Science is an international endeavor, but each country has to contribute according to its wealth
I don’t know which historical periods you would have to research to find a ruler as unreasonable as Donald Trump, the outgoing president of the United States. He began his term attacking the basic principles of journalism, starting with the great newspaper of his own city, The New York Times, and predictably has ended up attacking science itself; denying it, distorting it and needling its representatives, such as the immunologist, Anthony Fauci, his own pandemic adviser. In recent months, Steve Bannon, Trump’s chief strategist during the first year of his term, has even suggested he should behead Fauci and impale his head at the entrance of the White House alongside that of the director of the FBI. Bannon’s comments are more disturbing than a discussion among retired wartime generals, but he represents the kind of people the president has trusted. “Barbarians, ignorants, savages,” as the bard Cacofonix said when they hung him from a tree to stop him from playing the harp.

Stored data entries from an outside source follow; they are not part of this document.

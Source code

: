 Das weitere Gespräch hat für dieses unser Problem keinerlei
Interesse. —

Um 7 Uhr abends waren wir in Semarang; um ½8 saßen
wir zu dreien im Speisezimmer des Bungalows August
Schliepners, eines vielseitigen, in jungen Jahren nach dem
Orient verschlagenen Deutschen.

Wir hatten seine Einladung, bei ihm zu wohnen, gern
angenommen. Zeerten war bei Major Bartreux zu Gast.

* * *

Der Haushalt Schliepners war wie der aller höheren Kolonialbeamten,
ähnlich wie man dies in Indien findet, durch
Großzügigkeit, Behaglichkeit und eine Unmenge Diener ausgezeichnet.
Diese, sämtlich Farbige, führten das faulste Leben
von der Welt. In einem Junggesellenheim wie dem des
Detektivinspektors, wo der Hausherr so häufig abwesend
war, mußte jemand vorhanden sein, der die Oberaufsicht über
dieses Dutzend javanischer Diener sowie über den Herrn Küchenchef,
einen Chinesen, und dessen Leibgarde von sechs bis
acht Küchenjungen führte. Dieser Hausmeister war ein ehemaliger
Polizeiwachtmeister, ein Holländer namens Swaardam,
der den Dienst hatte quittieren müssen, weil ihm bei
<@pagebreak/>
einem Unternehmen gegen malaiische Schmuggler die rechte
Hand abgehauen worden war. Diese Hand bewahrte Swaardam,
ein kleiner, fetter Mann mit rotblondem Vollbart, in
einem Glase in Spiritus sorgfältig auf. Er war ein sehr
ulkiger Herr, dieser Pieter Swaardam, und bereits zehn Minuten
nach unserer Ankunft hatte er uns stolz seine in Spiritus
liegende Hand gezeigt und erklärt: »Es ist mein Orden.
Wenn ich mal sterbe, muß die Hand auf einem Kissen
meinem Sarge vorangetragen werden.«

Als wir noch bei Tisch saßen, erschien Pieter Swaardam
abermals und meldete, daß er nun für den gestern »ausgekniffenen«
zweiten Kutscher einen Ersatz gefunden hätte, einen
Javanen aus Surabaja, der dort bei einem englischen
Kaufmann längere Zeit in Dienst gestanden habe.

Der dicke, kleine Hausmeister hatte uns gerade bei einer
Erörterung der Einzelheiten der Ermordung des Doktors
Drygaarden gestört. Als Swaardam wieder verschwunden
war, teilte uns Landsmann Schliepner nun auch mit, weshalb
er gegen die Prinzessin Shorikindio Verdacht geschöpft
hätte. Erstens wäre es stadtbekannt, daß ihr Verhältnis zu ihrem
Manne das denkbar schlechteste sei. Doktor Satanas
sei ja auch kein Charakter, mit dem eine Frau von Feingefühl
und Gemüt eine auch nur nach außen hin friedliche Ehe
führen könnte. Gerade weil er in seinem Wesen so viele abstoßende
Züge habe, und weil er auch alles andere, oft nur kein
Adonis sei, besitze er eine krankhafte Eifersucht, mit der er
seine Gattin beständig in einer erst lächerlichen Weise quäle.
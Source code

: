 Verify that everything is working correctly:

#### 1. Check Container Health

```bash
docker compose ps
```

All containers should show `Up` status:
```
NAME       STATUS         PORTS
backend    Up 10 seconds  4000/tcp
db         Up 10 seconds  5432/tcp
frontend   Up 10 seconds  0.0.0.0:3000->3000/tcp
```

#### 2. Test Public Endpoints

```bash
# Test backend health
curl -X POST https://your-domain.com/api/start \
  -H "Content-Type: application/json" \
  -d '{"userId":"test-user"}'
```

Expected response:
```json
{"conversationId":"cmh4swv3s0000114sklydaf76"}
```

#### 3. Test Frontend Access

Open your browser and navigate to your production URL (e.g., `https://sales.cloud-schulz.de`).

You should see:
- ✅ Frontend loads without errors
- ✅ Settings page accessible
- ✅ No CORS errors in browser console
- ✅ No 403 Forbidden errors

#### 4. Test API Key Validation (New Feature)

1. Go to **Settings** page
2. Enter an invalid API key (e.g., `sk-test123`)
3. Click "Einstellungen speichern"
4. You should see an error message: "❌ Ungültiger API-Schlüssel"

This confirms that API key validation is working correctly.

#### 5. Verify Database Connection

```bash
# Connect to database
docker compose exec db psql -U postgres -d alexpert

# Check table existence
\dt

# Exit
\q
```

The numbers, however, reveal that Trump has failed in his offensive against science, or, that perhaps he said one thing but did another, I’m not entirely sure. During his four-year term, the budget of the National Institutes of Health, the world’s largest public biomedical research facility, has increased by 33%, Science reports. The Energy Department budget has increased 30%. Funding for NASA and the National Science Foundation has also increased, although to a lesser extent. The 9 billion euros that Trump has invested in vaccine development is rivaled only by China. There are certain trends in the United States that even the leader of the free world cannot buck. That’s a good thing, at least in this case, right?
The ultimate reason for the persistence in stimulating research is purely political. For America’s right and left, Republicans and Democrats, the immense value that science has brought the country is a part of their DNA. This is something which touches me deeply, because the laboratory that put the United States at the forefront of the world, until then dominated by Germany, France and Britain, was that of Thomas Hunt Morgan in New York, the father of drosophila genetics, to which I devoted my youth. A bipartisan consensus was, of course, consolidated with the Manhattan Project to design the atomic bomb, and the consequent preferential treatment of particle physics, from which half our knowledge of the cosmos has been derived. Since the discovery of the double helix of DNA, molecular biology and its biomedical applications have continued to grow in importance for the members of Congress who make decisions about funding. That is why the United States continues to be the world leader in science.
The reason Spain is a marginal scientific player is not that our country’s citizens are especially ignorant, but because we need funding and political intelligence to double or triple our investment in research. Science is an international endeavor, but each country must contribute to the effort in proportion to its wealth. We are very, very far from that.